● **Given entries**:
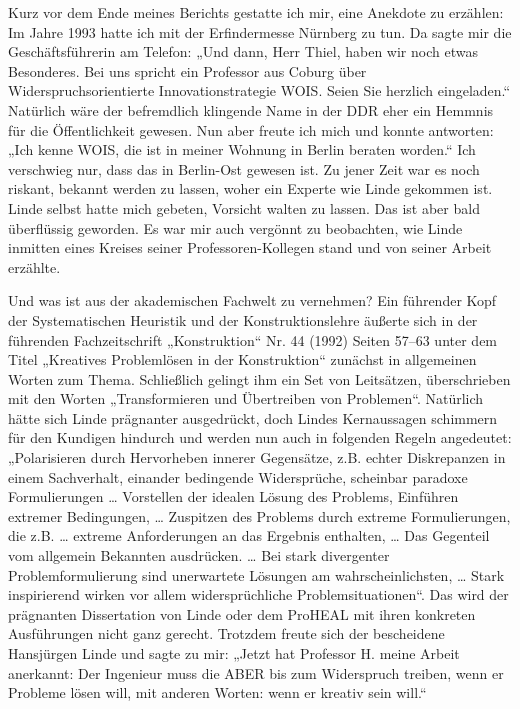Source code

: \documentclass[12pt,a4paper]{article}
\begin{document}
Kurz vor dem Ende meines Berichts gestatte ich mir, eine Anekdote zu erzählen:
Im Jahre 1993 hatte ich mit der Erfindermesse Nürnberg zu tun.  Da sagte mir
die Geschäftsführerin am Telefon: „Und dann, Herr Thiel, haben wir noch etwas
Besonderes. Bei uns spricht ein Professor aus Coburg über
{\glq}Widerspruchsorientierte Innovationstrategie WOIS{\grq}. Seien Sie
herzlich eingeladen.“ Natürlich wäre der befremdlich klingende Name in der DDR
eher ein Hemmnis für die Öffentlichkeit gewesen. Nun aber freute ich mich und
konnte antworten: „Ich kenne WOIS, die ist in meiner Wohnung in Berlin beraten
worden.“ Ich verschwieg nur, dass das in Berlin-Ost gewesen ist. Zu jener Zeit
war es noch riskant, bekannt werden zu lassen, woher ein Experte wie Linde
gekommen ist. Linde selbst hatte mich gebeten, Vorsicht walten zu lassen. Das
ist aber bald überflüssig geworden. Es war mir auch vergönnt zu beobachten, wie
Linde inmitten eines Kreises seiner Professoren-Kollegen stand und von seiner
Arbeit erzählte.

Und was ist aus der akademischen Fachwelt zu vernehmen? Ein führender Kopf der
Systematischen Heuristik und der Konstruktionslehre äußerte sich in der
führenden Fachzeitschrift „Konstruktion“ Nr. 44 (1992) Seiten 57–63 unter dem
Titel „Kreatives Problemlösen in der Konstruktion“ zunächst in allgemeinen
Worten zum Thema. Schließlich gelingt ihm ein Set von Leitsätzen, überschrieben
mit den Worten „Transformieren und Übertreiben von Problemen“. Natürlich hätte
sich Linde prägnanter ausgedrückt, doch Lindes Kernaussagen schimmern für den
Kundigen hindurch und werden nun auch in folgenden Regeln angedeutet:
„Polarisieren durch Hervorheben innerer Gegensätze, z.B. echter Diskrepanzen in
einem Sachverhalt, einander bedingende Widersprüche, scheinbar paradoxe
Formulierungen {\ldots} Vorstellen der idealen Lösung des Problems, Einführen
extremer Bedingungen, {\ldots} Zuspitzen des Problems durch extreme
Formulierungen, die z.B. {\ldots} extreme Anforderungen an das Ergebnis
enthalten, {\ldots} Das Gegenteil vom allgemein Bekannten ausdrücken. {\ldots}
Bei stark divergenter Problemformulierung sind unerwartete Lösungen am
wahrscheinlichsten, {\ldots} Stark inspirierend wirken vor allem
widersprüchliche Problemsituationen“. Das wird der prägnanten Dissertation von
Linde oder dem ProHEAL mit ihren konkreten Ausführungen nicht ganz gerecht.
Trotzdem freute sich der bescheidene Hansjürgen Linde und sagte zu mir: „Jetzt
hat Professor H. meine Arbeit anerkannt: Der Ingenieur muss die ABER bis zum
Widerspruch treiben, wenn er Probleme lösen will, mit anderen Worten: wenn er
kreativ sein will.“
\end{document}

...

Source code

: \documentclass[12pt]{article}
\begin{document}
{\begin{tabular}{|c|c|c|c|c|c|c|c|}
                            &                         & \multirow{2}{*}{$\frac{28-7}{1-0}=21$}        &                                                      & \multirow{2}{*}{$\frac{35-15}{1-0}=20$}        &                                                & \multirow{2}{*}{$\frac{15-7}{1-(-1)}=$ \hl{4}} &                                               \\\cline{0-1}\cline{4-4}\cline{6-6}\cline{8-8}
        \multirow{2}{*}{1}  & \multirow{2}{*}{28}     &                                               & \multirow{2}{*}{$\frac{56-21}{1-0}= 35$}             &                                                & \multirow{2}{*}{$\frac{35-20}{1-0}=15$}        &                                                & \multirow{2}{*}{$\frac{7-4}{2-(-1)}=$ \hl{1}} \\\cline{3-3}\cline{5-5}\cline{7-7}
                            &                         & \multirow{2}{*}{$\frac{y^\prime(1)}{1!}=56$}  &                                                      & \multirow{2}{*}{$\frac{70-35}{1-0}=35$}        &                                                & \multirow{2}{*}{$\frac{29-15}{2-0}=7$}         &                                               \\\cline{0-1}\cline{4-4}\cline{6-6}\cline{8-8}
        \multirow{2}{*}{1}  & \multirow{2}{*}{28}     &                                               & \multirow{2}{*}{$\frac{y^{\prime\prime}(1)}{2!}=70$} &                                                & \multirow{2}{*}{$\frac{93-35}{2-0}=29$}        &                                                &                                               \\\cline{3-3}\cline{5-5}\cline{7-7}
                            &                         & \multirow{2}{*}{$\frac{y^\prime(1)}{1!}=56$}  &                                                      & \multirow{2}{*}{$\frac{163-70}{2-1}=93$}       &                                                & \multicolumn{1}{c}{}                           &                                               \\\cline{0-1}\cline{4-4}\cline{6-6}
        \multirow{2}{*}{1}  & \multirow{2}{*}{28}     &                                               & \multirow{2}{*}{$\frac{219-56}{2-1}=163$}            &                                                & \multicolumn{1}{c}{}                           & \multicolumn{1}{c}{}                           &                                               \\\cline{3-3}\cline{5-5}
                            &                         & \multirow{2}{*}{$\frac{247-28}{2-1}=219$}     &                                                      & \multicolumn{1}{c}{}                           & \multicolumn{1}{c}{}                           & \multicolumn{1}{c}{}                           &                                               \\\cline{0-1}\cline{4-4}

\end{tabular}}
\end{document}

● **The problem**:
Using the listing above, pick out each line that contains the word "Arbeit", then copy it.

● **Your response**:
Arbeit erzählte.
hat Professor H. meine Arbeit anerkannt: Der Ingenieur muss die ABER bis zum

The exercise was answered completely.